Ember.js has a distinctly different feel. Yehuda Katz and Tom Dale are two brilliant and influencial developers, but more importantly they are both very nice guys. The culture of an open source project feeds from it's founders and as a result the Ember.js community is also very open and welcoming. Open source needs to be "open". That seems like an obvious statement. However, just opening your source code isn't enough anymore. You must be open in the sense that everyone is welcome to the party. I like that the Ember.js accepts as 'core' contributors those who write documentation and plan conferences. Ember.js may have been founded by a couple of really smart guys but their vision has allowed a code base to grow to a movement now owned by a world wide community of individuals with diverse backgrounds and perspectives. That's powerful.

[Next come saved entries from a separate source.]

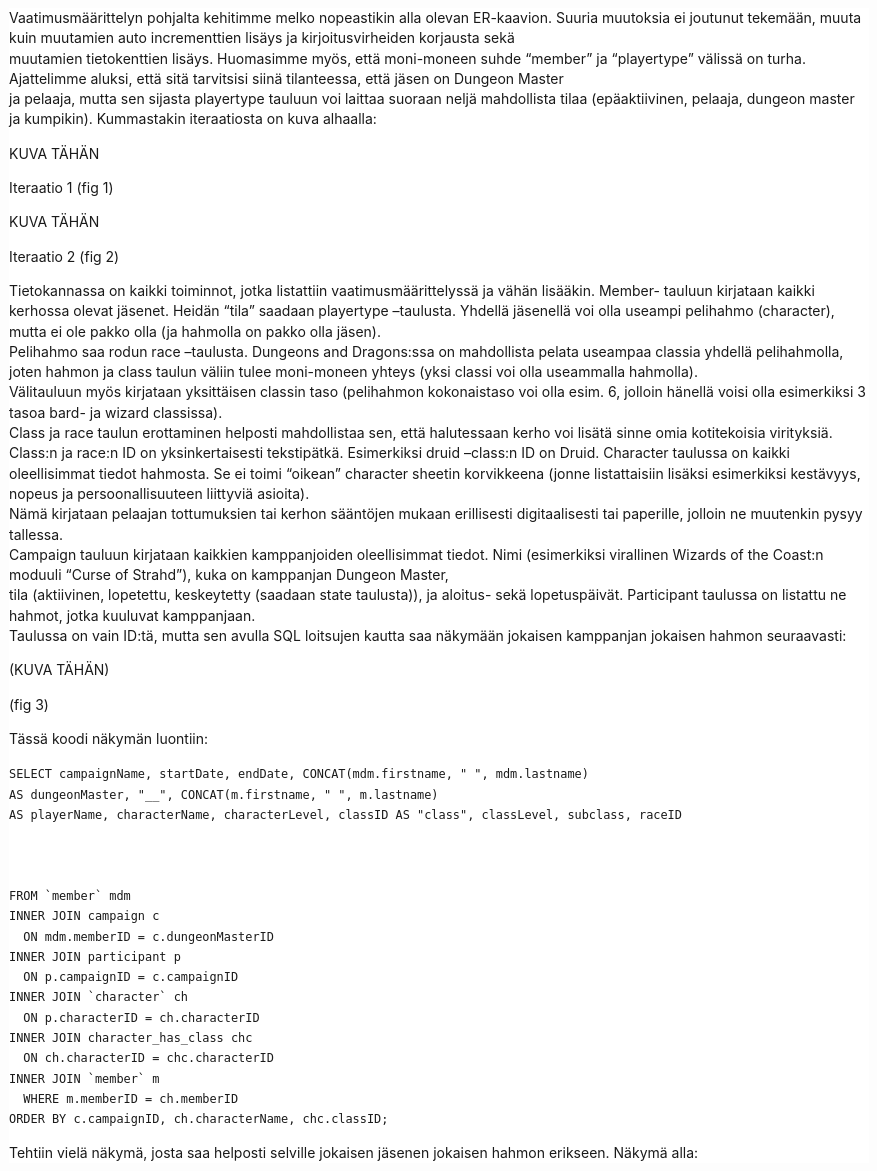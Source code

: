 Vaatimusmäärittelyn pohjalta kehitimme melko nopeastikin alla olevan ER-kaavion. Suuria muutoksia ei joutunut tekemään, muuta kuin muutamien auto incrementtien lisäys ja kirjoitusvirheiden korjausta sekä  
muutamien tietokenttien lisäys. Huomasimme myös, että moni-moneen suhde “member” ja “playertype” välissä on turha. Ajattelimme aluksi, että sitä tarvitsisi siinä tilanteessa, että jäsen on Dungeon Master  
ja pelaaja, mutta sen sijasta playertype tauluun voi laittaa suoraan neljä mahdollista tilaa (epäaktiivinen, pelaaja, dungeon master ja kumpikin). Kummastakin iteraatiosta on kuva alhaalla:  

KUVA TÄHÄN  

Iteraatio 1 (fig 1) 

KUVA TÄHÄN  

Iteraatio 2 (fig 2)  

Tietokannassa on kaikki toiminnot, jotka listattiin vaatimusmäärittelyssä ja vähän lisääkin. 
Member- tauluun kirjataan kaikki kerhossa olevat jäsenet. Heidän “tila” saadaan playertype –taulusta. Yhdellä jäsenellä voi olla useampi pelihahmo (character), mutta ei ole pakko olla (ja hahmolla on pakko olla jäsen).  
Pelihahmo saa rodun race –taulusta. Dungeons and Dragons:ssa on mahdollista pelata useampaa classia yhdellä pelihahmolla, joten hahmon ja class taulun väliin tulee moni-moneen yhteys (yksi classi voi olla useammalla hahmolla).  
Välitauluun myös kirjataan yksittäisen classin taso (pelihahmon kokonaistaso voi olla esim. 6, jolloin hänellä voisi olla esimerkiksi 3 tasoa bard- ja wizard classissa).  
Class ja race taulun erottaminen helposti mahdollistaa sen, että halutessaan kerho voi lisätä sinne omia kotitekoisia virityksiä. Class:n ja race:n ID on yksinkertaisesti tekstipätkä. Esimerkiksi druid –class:n ID on Druid. 
Character taulussa on kaikki oleellisimmat tiedot hahmosta. Se ei toimi “oikean” character sheetin korvikkeena (jonne listattaisiin lisäksi esimerkiksi kestävyys, nopeus ja persoonallisuuteen liittyviä asioita).  
Nämä kirjataan pelaajan tottumuksien tai kerhon sääntöjen mukaan erillisesti digitaalisesti tai paperille, jolloin ne muutenkin pysyy tallessa.  
Campaign tauluun kirjataan kaikkien kamppanjoiden oleellisimmat tiedot. Nimi (esimerkiksi virallinen Wizards of the Coast:n moduuli “Curse of Strahd”), kuka on kamppanjan Dungeon Master,  
tila (aktiivinen, lopetettu, keskeytetty (saadaan state taulusta)), ja aloitus- sekä lopetuspäivät. Participant taulussa on listattu ne hahmot, jotka kuuluvat kamppanjaan.  
Taulussa on vain ID:tä, mutta sen avulla SQL loitsujen kautta saa näkymään jokaisen kamppanjan jokaisen hahmon seuraavasti:  

(KUVA TÄHÄN)  

(fig 3) 
  
Tässä koodi näkymän luontiin:  
```
SELECT campaignName, startDate, endDate, CONCAT(mdm.firstname, " ", mdm.lastname)  
AS dungeonMaster, "__", CONCAT(m.firstname, " ", m.lastname)  
AS playerName, characterName, characterLevel, classID AS "class", classLevel, subclass, raceID  

  

FROM `member` mdm 
INNER JOIN campaign c 
  ON mdm.memberID = c.dungeonMasterID 
INNER JOIN participant p 
  ON p.campaignID = c.campaignID 
INNER JOIN `character` ch 
  ON p.characterID = ch.characterID  
INNER JOIN character_has_class chc 
  ON ch.characterID = chc.characterID 
INNER JOIN `member` m 
  WHERE m.memberID = ch.memberID 
ORDER BY c.campaignID, ch.characterName, chc.classID; 
```
Tehtiin vielä näkymä, josta saa helposti selville jokaisen jäsenen jokaisen hahmon erikseen. Näkymä alla:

Even today, I find myself falling into the trap of unwittingly isolating myself and even our team as we try to solve complex problems. We worry about performance. We worry about architecture. We worry about long term maintainability of our projects. We worry about best practices for organizing and deploying our code. We forget that everyone else is worrying about the same problems. The Ember.js community has chosen to combine efforts and worry about these problems as a group. The result is that we can solve the big problems once, commit the solution to code and share it - openly. Ember.js provides not only a convention for writing and organizing our code but also a framework around which we can unify our discussion about the bigger problems the development community faces.
We've spend the past year buidling Ember application for a diverse group of clients many of who are smaller organizations and startups. They look to us to make the right technology choices for them. They can't afford the wrong choices - they don't have the money to re-implement the solution. Wrong choices put them out of business.
I'm glad to say that we've made the right choice.